Leisure World is a census-designated place and unincorporated area in Montgomery County, Maryland, United States. It is an age-restricted, gated development primarily inhabited by retirees. As of the 2020 census it had a population of 9,215. Leisure World was known as the Rossmoor census-designated place for the 2000 census.

==History==
===Development===
In 1963, developer Ross Cortese applied for a zoning amendment in order to build a 1,000-acre community of semi-detached homes, townhouses, and apartment buildings south of Norbeck, Maryland. Cortese's company had acquired the option to buy the 1,000 acres of land, formerly known as the Nash tract, for $5,000,000, and Cortese expected it would cost another $750,000 to build the development according to the plans. The development would be restricted to residents who are at least 52 years old. Cortese planned to build clubhouses, a swimming pool, riding stables, an auditorium, a shopping center, medical facilities, a hotel for guests, an 18-hole golf course, and an 8-acre lake at the site. Sixty-five percent of the area would be undeveloped green space. The entire site would be surrounded by a wall, and full-time security guards would restrict access. According to the plans, co-op homes would be available for between $15,000 and $18,000, payable with a $1,000 down payment and monthly payments thereafter of between $140 and $180. Cortese had already built Rossmoor Leisure World at Seal Beach, California, in 1961, and he was then building Leisure World Laguna Hills in Laguna Hills, California, and another Leisure World in Walnut Creek, California.
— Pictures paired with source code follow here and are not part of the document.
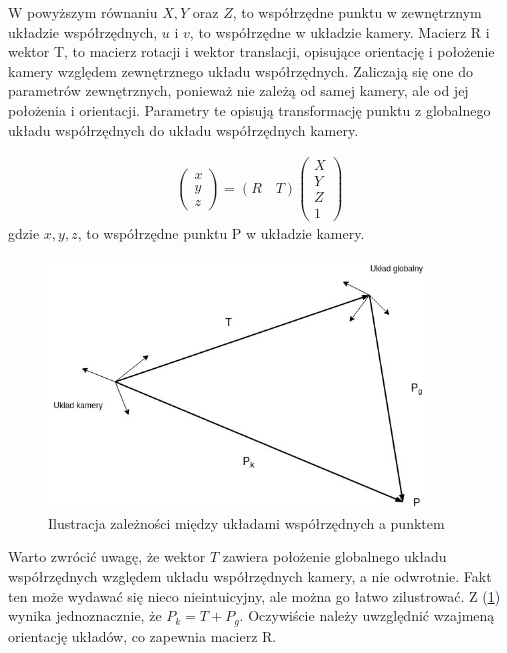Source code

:\documentclass[oneside, eng]{mgr}
\begin{document}
W powyższym równaniu $X, Y$ oraz $Z$, to współrzędne punktu w zewnętrznym układzie współrzędnych,
$u$ i $v$, to współrzędne w układzie kamery.
Macierz R i wektor T, to macierz rotacji i wektor translacji, opisujące orientację i położenie kamery względem zewnętrznego układu współrzędnych. Zaliczają się one do parametrów zewnętrznych, ponieważ nie zależą od samej kamery, ale od jej położenia i orientacji. Parametry te opisują transformację punktu z globalnego układu współrzędnych do układu współrzędnych kamery. 

\begin{align*}
	\left( \begin{array}{l} x \\ y \\ z \end{array} \right) =
	(R \quad T)
	\left( \begin{array}{l}
		X \\	Y \\	Z \\	1
	\end{array} \right) 
\end{align*}
gdzie $x, y, z$, to współrzędne punktu P w układzie kamery.


\begin{figure}
\centering
	\includegraphics[width=0.90\textwidth]{img/pinhole.jpg}\par\vspace{1cm}
\caption{Ilustracja zależności między układami współrzędnych a punktem}
	\label{fig:camera_coordinate_systems}
\end{figure}

Warto zwrócić uwagę, że wektor $T$ zawiera położenie globalnego układu współrzędnych względem układu współrzędnych kamery, a nie odwrotnie. Fakt ten może wydawać się nieco nieintuicyjny, ale można go łatwo zilustrować. Z (\ref{fig:camera_coordinate_systems}) wynika jednoznacznie, że $P_k = T + P_g$. Oczywiście należy uwzględnić wzajmeną orientację układów, co zapewnia macierz R.
\end{document}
The Montgomery County Council approved the zoning amendment by a vote of 3 to 1, with 3 abstentions. The one dissenting council member was Kathryn E. Diggs, who said she was skeptical that the development would be economically successful. Local citizen groups opposed building the development because they preferred the area to remain zoned for low-density development. The council had been planning to extend Connecticut Avenue through the area, but the Council put that action on hold because of the proposed development. Within a few months, Washington Suburban Sanitary Commission approved 28,000 feet of water and sewer lines for the development. The architecture firm of Collins & Kronstadt designed the housing units and the community buildings. Thurman D. Donavan designed the landscaping, which received an award by the industrial landscaping committee of the American Association of Nurserymen in November 1966. A large rotating globe was installed at the front gate.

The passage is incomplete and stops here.